在一些实施方案中,这些方法用于检测与高CCK2R或CCK2i4svR或两者的表达相关的疾病。在一些实施方案中,还包括根据(d)中发射的信号构建图像的步骤。在一些实施方案中,本发明提供了上述方法,其中步骤(a)包括信号特性可区分的两种或更多种荧光化合物与组织接触,并且任选地,所述组织在受试者中。在一些实施方案中,本发明提供内窥镜、导管、断层摄影系统、手持式光学成像系统、手术护目镜或术中显微镜用于照射和/或检测方法步骤的用途。
在一些实施方案中,本发明的组合物和方法用于治疗癌症。在一些实施方案中,所述癌症选自胰腺癌、胃肠癌、胃癌、结肠癌、卵巢癌、宫颈癌、前列腺癌、神经胶质瘤、类癌或甲状腺癌、肺癌、膀胱癌、肝癌、肾癌、肉瘤、乳腺癌、脑癌、睾丸癌或黑色素瘤。
在一些实施方案中,本发明的CCK2R和/或CCK2i4svR靶向NIR染料化合物用于表达CCK2R和/或CCK2i4svR的细胞的成像。在某些实施方案中,这些细胞选自胰腺癌细胞、胃肠癌细胞、胃癌细胞、结肠癌细胞、卵巢癌细胞、宫颈癌细胞、前列腺癌细胞、神经胶质瘤细胞、类癌细胞或甲状腺癌细胞、肺癌细胞、膀胱癌细胞、肝癌细胞、肾癌细胞、肉瘤细胞、乳腺癌细胞、脑癌细胞、睾丸癌细胞或黑色素瘤细胞。
本发明还提供了靶向生物样品中的细胞类型的方法,包括:(a)使生物样品与CCK2R和/或CCK2i4svR靶向NIR染料化合物接触一段时间,并且是在允许所述化合物与至少一种靶细胞类型的细胞的结合的条件下;和(b)以光学方法检测生物样品中存在或不存在该化合物,其中在检测步骤(b)中,该化合物的存在表明靶细胞类型存在于生物样品中。在一些实施方案中,本发明提供了用于表达CCK2R和/或CCK2i4svR的细胞的光学检测的方法,包括给予本发明的CCK2R和/或CCK2i4svR靶向NIR染料化合物,并使所述化合物经受激发光源并检测来自所述化合物的荧光。在一些实施方案中,激发光源是近红外波长光。在一些实施方案中,激发光波长在约600至1000纳米范围内。
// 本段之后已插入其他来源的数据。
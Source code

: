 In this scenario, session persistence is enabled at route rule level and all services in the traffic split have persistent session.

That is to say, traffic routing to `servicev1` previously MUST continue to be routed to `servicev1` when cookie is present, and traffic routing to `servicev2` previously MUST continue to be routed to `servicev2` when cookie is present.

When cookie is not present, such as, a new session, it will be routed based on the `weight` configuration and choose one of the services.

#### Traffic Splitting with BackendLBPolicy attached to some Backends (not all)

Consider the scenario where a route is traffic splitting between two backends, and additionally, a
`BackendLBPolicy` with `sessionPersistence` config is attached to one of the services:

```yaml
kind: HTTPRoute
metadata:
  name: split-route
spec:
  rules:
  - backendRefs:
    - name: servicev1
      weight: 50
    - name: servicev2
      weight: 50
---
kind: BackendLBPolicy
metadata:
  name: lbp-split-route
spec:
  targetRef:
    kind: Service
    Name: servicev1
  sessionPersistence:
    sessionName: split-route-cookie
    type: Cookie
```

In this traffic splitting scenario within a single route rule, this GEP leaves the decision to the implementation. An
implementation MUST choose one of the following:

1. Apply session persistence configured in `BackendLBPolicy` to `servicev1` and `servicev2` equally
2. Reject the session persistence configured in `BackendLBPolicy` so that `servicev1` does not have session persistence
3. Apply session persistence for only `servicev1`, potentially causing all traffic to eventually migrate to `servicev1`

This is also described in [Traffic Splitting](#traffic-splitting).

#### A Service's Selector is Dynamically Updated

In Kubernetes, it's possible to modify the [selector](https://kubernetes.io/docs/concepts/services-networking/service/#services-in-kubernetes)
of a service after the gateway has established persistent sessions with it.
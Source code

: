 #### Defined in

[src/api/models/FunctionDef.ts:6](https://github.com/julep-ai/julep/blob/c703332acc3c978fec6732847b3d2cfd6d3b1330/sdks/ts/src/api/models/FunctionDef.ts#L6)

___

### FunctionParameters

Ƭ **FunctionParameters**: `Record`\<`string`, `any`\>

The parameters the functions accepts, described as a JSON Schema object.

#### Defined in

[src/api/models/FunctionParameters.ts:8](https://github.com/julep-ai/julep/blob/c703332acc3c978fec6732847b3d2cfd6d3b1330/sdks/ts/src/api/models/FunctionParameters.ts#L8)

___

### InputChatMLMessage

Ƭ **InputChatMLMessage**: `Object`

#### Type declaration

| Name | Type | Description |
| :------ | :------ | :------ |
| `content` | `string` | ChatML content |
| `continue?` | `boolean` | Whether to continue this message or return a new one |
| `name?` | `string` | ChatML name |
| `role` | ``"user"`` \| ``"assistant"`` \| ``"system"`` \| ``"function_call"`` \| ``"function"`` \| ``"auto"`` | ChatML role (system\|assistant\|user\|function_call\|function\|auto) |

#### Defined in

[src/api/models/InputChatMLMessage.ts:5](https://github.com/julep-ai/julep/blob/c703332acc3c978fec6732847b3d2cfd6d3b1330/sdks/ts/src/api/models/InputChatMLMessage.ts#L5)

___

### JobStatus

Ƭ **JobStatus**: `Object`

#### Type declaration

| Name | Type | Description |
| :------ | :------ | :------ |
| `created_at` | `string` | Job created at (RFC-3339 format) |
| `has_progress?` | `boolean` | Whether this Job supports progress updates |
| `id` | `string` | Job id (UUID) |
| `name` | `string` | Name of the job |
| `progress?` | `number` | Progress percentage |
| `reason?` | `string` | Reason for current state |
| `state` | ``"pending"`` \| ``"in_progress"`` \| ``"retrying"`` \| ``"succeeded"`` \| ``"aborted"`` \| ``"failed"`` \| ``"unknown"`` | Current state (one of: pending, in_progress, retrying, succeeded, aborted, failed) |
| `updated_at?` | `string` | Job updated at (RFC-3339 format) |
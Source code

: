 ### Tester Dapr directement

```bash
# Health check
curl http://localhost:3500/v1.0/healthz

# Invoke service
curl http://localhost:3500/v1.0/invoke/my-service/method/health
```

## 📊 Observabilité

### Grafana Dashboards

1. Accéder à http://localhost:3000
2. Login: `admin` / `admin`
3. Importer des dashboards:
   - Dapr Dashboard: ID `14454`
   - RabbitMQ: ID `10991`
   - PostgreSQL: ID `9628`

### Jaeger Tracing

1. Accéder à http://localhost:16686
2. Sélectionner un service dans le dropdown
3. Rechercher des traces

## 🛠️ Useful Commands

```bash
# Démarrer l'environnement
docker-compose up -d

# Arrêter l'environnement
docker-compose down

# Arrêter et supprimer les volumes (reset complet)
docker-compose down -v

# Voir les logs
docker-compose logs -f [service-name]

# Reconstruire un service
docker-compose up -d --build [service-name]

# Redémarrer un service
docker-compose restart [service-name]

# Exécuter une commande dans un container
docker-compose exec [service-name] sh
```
在一些实施方案中,激发光波长在约670至850纳米范围内。
在某些实施方案中,本发明提供了对受试者进行图像引导的手术的方法,包括:
a)在足以使化合物在给定手术部位积聚的条件下和时间内给予包含CCK2R和/或CCK2i4svR靶向NIR染料化合物的组合物;
b)用红外光照射所述化合物以使化合物可视化;和
c)对红外光激发后发荧光的区域进行手术切除。
在本发明的一些实施方案中,红外光波长在约600至1000纳米范围内。在一些实施方案中,本发明的方法使用的红外光波长在约670至850纳米范围内。
本发明的一些实施方案提供了诊断受试者的疾病的方法,包括:
a)向需要诊断的受试者给予一定量的CCK2R和/或CCK2i4svR靶向NIR染料化合物一段时间,并且是在允许所述化合物与至少一种表达CCK2R或CCK2i4svR或两者的细胞结合的条件下;
b)测量来自生物样品中存在的化合物的信号;
c)将b)中测量的信号与至少一个对照数据组进行比较,其中所述至少一个对照数据组包含来自权利要求1所述的化合物的信号,所述化合物与不包含靶细胞类型的生物样品接触;和
d)提供疾病诊断,其中步骤c)中的比较表明疾病的存在。
本发明的一些实施方案提供了包含CCK2R和/或CCK2i4svR靶向NIR染料化合物的试剂盒。在一些实施方案中,所述试剂盒用于表达CCK2R的细胞的成像。在一些实施方案中,表达CCK2R和/或CCK2i4svR的细胞是肿瘤细胞。在一些实施方案中,表达CCK2R和/或CCK2i4svR的细胞是非前列腺癌细胞。在某些实施方案中,表达CCK2R和/或CCK2i4svR的细胞是胰腺肿瘤细胞或胃肠肿瘤细胞,或甲状腺肿瘤细胞。在某些实施方案中,表达CCK2R和/或CCK2i4svR的细胞是癌细胞。在一些实施方案中,本发明用于检测转移性疾病。在一些实施方案中,本发明的化合物用于改善手术切除和/或改善预后。在一些实施方案中,本发明的方法提供比非NIR复合荧光染料更清洁的手术切缘。在一些实施方案中,本发明的CCK2R和/或CCK2i4svR靶向NIR染料化合物具有改善的肿瘤背景比。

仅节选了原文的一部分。